While putting Monkey to bed (a little earlier than usual because somehow his bedtime creeped up to 9:30), we had a little problem. We read 3 books and I sat and talked with him for a while but when I informed him that I was going to bed, he pleaded for me to stay in the chair “a little bit longer”. And this is my fault. I’ll admit it. Whenever he seems like he’s going to get upset about me leaving, I’ll say, “I’ll stay a little bit longer” and most nights that little bit longer does the trick and he’s content to go to sleep after the first “little bit”. But tonight was not one of those nights.
After the second bit, he started to wail and got out of bed, latching onto my leg as I tried to leave his room. I don’t like for him to get worked up before bed because I know when I’m worked up prior to going to bed, it doesn’t lead to good sleep. I asked as calmly as I could manage for him to go back to bed and he pleaded and cried for me to sit in the chair more. I didn’t want to give in because I knew if I did that would mean three “little bits” tomorrow night and so on. So in a very tender voice, I said, “Get back in bed and I’ll give you another kiss and hug.” This worked.

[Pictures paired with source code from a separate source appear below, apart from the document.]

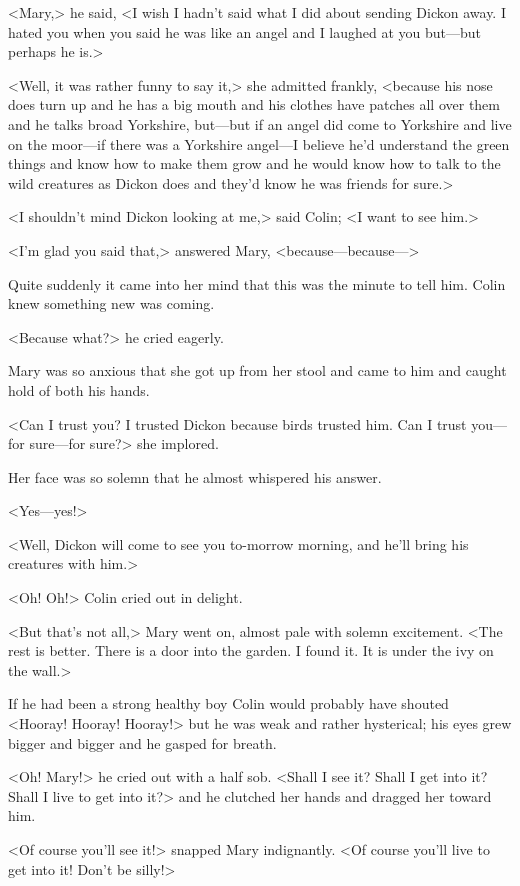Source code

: <Mary,> he said, <I wish I hadn't said what I did about sending Dickon away. I hated you when you said he was like an angel and I laughed at you but—but perhaps he is.>

<Well, it was rather funny to say it,> she admitted frankly, <because his nose does turn up and he has a big mouth and his clothes have patches all over them and he talks broad Yorkshire, but—but if an angel did come to Yorkshire and live on the moor—if there was a Yorkshire angel—I believe he'd understand the green things and know how to make them grow and he would know how to talk to the wild creatures as Dickon does and they'd know he was friends for sure.>

<I shouldn't mind Dickon looking at me,> said Colin; <I want to see him.>

<I'm glad you said that,> answered Mary, <because—because—>

Quite suddenly it came into her mind that this was the minute to tell him. Colin knew something new was coming.

<Because what?> he cried eagerly.

Mary was so anxious that she got up from her stool and came to him and caught hold of both his hands.

<Can I trust you? I trusted Dickon because birds trusted him. Can I trust you—for sure—for sure?> she implored.

Her face was so solemn that he almost whispered his answer.

<Yes—yes!>

<Well, Dickon will come to see you to-morrow morning, and he'll bring his creatures with him.>

<Oh! Oh!> Colin cried out in delight.

<But that's not all,> Mary went on, almost pale with solemn excitement. <The rest is better. There is a door into the garden. I found it. It is under the ivy on the wall.>

If he had been a strong healthy boy Colin would probably have shouted <Hooray! Hooray! Hooray!> but he was weak and rather hysterical; his eyes grew bigger and bigger and he gasped for breath.

<Oh! Mary!> he cried out with a half sob. <Shall I see it? Shall I get into it? Shall I live to get into it?> and he clutched her hands and dragged her toward him.

<Of course you'll see it!> snapped Mary indignantly. <Of course you'll live to get into it! Don't be silly!>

He got back in bed and I tucked him in … then I proceeded to walk out the door!
“But you said you’d give me a hug and kiss!” he wailed. MY GOD, did I feel awful. I apologized and gave him the hug and kiss I promised but still felt like a heel. Then he said, “Can I give you a kiss?” and he did and then I wanted to cry. I felt so horrible. I’ve been blessed with such a sweet little guy and I need to respect that.